Tax & Legal·9 min read

Estate Planning for US Citizens Living in Costa Rica

By Brennan Vitali, CFP®··Updated

What Do US Expats in Costa Rica Need for Estate Planning?

US citizens living in Costa Rica need estate plans that work in both countries. Your US will doesn't automatically govern Costa Rican assets, and Costa Rica's forced heirship rules can override your intentions. You need a US will for US assets, a separate Costa Rican will for CR assets, durable powers of attorney valid in both jurisdictions, and healthcare directives that Costa Rican providers will recognize. Skipping this creates exactly the kind of mess your family shouldn't have to solve during grief.

Why Cross-Border Estate Planning Is Different

Most Americans have a will, maybe a trust, and assume that covers everything.
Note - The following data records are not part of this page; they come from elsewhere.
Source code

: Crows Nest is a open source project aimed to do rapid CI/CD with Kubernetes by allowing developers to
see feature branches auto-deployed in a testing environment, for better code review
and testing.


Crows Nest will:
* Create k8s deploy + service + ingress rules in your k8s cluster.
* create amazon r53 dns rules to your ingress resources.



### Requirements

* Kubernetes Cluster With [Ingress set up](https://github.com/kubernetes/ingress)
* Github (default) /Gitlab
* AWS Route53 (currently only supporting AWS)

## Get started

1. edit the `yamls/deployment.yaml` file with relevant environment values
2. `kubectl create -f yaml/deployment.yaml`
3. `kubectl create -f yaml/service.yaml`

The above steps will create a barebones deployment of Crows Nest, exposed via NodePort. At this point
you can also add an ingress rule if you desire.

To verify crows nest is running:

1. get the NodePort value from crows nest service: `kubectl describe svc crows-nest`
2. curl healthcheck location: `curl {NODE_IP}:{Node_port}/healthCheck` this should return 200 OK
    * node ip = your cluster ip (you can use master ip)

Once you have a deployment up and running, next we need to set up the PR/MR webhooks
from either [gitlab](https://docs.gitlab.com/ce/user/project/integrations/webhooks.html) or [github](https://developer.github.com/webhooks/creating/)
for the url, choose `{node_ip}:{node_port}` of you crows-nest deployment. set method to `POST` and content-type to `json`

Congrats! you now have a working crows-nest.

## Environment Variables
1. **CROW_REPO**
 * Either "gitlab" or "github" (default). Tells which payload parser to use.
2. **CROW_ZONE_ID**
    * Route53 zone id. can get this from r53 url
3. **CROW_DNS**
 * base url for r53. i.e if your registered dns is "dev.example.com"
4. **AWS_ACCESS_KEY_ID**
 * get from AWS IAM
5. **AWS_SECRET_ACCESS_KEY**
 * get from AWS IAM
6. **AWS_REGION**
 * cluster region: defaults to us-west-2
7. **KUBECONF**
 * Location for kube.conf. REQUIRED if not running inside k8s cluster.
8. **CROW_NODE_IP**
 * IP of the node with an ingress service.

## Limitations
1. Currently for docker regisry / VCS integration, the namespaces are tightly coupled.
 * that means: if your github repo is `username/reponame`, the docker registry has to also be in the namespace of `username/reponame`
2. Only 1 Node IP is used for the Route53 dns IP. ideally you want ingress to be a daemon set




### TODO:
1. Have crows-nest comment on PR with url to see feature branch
When you own assets in two countries, it doesn't.

Here's the core problem: the US and Costa Rica have completely different legal systems governing what happens to your stuff when you die. The US uses common law. Costa Rica uses civil law. They don't agree on who gets what, how property transfers, or which documents are valid.

The families I work with who skip this step create problems that take years and tens of thousands of dollars to resolve. The families who spend a few thousand dollars on proper cross-border estate planning give their heirs clarity instead of chaos.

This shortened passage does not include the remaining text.